Lliures = libres! (Catalogne, deuxième partie)

Manif7N
Avec Pere, un ami de Toni, lors du grand rassemblement indépendandiste, 8 novembre 2014

Depuis la semaine dernière, j’ai arrêté de suivre les actualités de la Catalogne. Depuis qu’elle a déclaré son indépendance et que l’Espagne a répliqué avec une mise sous tutelle de ce gouvernement pourtant légitimement élu, je sais que la (mauvaise) foi de certains commentateurs va me mettre hors de moi et je préfère garder mes énergies.

Observant et décortiquant depuis longtemps le discours des adversaires des projets indépendantistes, je commence à connaître leur chanson : d’abord, ils parlent d’utopie et rigole d’une idée qu’ils considèrent marginale. Ensuite, quand le mouvement semble prendre de l’ampleur, ils tentent de le délégitimer en le dénigrant de toutes sortes de manières. Se drapant dans un discours anti-nationaliste, ils se proclament les gardiens d’une sorte d’idéale démocratique qui serait « ouvert » par rapport aux indépendantistes qui eux,  proposeraient une société « fermée ». Finalement, lorsque, le vent dans les voiles, la vague indépendantiste fait de hauts scores aux élections, ils s’insurgent contre la légalité de la démarche indépendantiste et font peur aux citoyens avec l’instabilité économique potentielle associée à ce projet. En dernier recours, quand le mouvement s’affirme et s’incarne dans une démarche pouvant concrètement mener à la sécession, ils appuient les méthodes fortes du gouvernement central comme la répression policière et l’intimidation judiciaire, admettant du bout des lèvres qu’il est dommage d’’en être rendu là mais transposant tout le poids de l’état des choses sur le mouvement indépendantiste. Au final, dans leur esprit, cette idée ne devrait tout simplement pas exister, comme si les états étaient fixés à tout jamais dans un panthéon politique absolutiste.
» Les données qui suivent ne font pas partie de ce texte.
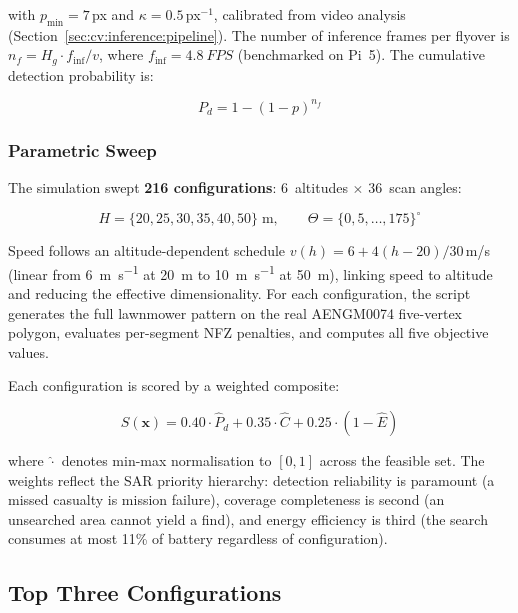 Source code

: \noindent with $p_{\mathrm{min}} = 7$\,px and $\kappa = 0.5$\,px$^{-1}$, calibrated from video analysis (Section~\ref{sec:cv:inference:pipeline}).
The number of inference frames per flyover is $n_f = H_g \cdot f_{\mathrm{inf}} / v$, where $f_{\mathrm{inf}} = \SI{4.8}{FPS}$ (benchmarked on Pi~5).
The cumulative detection probability is:

\begin{equation}\label{eq:opt-pdetect}
  P_d = 1 - (1 - p)^{n_f}
\end{equation}

\subsubsection{Parametric Sweep}

The simulation swept \textbf{216 configurations}: 6~altitudes $\times$ 36~scan angles:

\begin{equation}
  H = \{20, 25, 30, 35, 40, 50\}\;\text{m}, \qquad \Theta = \{0, 5, \ldots, 175\}^\circ
\end{equation}

\noindent Speed follows an altitude-dependent schedule $v(h) = 6 + 4(h-20)/30$\,m/s (linear from \SI{6}{\metre\per\second} at \SI{20}{\metre} to \SI{10}{\metre\per\second} at \SI{50}{\metre}), linking speed to altitude and reducing the effective dimensionality.
For each configuration, the script generates the full lawnmower pattern on the real AENGM0074 five-vertex polygon, evaluates per-segment NFZ penalties, and computes all five objective values.

Each configuration is scored by a weighted composite:

\begin{equation}\label{eq:opt-composite}
  S(\mathbf{x}) = 0.40 \cdot \hat{P}_d + 0.35 \cdot \hat{C} + 0.25 \cdot (1 - \hat{E})
\end{equation}

\noindent where $\hat{\cdot}$ denotes min-max normalisation to $[0,1]$ across the feasible set.
The weights reflect the SAR priority hierarchy: detection reliability is paramount (a missed casualty is mission failure), coverage completeness is second (an unsearched area cannot yield a find), and energy efficiency is third (the search consumes at most 11\% of battery regardless of configuration).

\subsection{Top Three Configurations}\label{sec:opt-top3}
Or la vérité est que la carte géopolitique du monde évolue constamment au fil des décennies et que des dizaines de nouveaux pays sont nés depuis la seconde guerre mondiale. Car les frontières ont beaucoup moins de réalité concrète que les peuples de la terre. Ces peuples, avec leur fluidité culturelle, sont les champions de l’évolution et de l’adaptation, et si les frontières passent, eux restent. Par contre, pour exister au plan politique et évoluer selon des normes qu’ils souhaitent établir collectivement, les peuples ont encore besoin d’une forme de structure étatique. L’éclatement des frontières de pays existants sont souvent le résultat des efforts de ces peuples pour obtenir cette structure. Notons qu’il s’agit souvent de défaire ou retracer des frontières qui ont été imposées par la force à différentes époques.

Par contre, un territoire commun, reconnu et habité par des gens, constitue une réalité, un ancrage bien tangible sur lequel baser des règles communes. La proximité représente une dimension tant logique que logistique pour s’organiser. La non-reconnaissance de cette réalité représente un déni de démocratie.

Mais ce déni doit s’inventer toutes sortes de manigances pour cacher des origines justement pas très démocratiques et pour continuer à diffuser des idées qui, d’une certaine manière, sont d’une autre époque : celle des empires. Oh! Les gens ont le droit de penser à cette époque comme d’un âge d’or. Ils ont le droit de ne pas voir que cette « association des peuples et territoires» origine d’une imposition par le haut, d’une prise de contrôle et d’une centralisation forcée des règles communes. Toute les démarches politiques qui ont fondé et centralisé l’Espagne, la Grande-Bretagne et le Canada ont eu recours à la force. Les gens ont le droit de penser que ces pays ne devrait pas être divisés à nouveau (car dans tous les cas, ils l’ont déjà été). La question n’est pas là. La question est : est-ce qu’on peut en discuter?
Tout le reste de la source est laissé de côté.